NASA's Hubble Space Telescope has spotted several comets diving toward a young star located about 95 light-years away from planet Earth.

Vaporized Remnants Of Disintegrated Comets

More aptly called exocomets because they were found outside of the solar system, the space rocks were not directly seen plunging into the 23-million-year-old star called HD 172555.

Their presence was inferred based on the nearby gas that was detected by the Hubble telescope. Scientists believe that the gas is the vaporized remnants of the icy nuclei of the comets.

The Hubble detected silicon and carbon gas in the star's light.
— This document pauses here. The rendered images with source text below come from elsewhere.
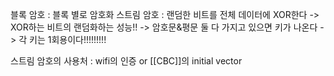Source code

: 블록 암호 : 블록 별로 암호화
스트림 암호 : 랜덤한 비트를 전체 데이터에 XOR한다
-> XOR하는 비트의 랜덤화하는 성능!!
-> 암호문&평문 둘 다 가지고 있으면 키가 나온다
-> 각 키는 1회용이다!!!!!!!!!

스트림 암호의 사용처 : wifi의 인증 or [[CBC]]의 initial vector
At the speed of 360,000 miles per hour that the gas was moving across the face of the young star, astronomers think that Hubble is likely seeing material from comet-like objects that broke apart after streaking across the star's disk.

The gaseous debris is widely dispersed in front of the stars and is easy to see because it has very large structures. Carol Grady, from NASA's Goddard Space Flight Center, explained that this is in marked contrast to finding small transiting exoplanets, which require astronomers to look for tiny tips in the starlight.

Beta Pictoris Moving Group

HD 172555, which is part of a group of stars called the Beta Pictoris Moving Group, represents the third extrasolar system where astronomers have found these exocomets.

The Beta Pictoris Moving group is the closest star system to our planet and is possibly a breeding ground for terrestrial planets. Scientists are interested in studying it because of its proximity to our planet. At least 37. 5 percent of the more massive stars present in the group have a directly imaged planet or infalling star-grazing bodies.

Gravitational Steering

The presence of the doomed exocomets offers circumstantial evidence for a process known as gravitational steering by a Jupiter-size planet, wherein comets that get deflected by the gravity of the massive planet are catapulted into the star.

The mechanism hints of past and present activities of the comets in our solar system and may possibly explain how infalling comets could have transported water to our planet and the other planets in the solar system.

Scientists have already found similar phenomena in the solar system in the form of comets that routinely plunge into our sun.

Commonly Occurs In Young Star System

Grady said that the sun-grazing comets in the solar system and the star-diving comets in the three extrasolar systems mean that the activity may commonly occur in young star systems. She said that seeing these events offers insight into what likely happened in the early days of the solar system when the comets pelted into Earth and other inner solar system bodies.

"This activity at its peak represents a star's active teenage years," Grady said. "These star-grazing comets may make life possible, because they carry water and other life-forming elements, such as carbon, to terrestrial planets."

Grady and colleagues presented these findings at the meeting of the American Astronomical Society in Grapevine, Texas on Jan. 6.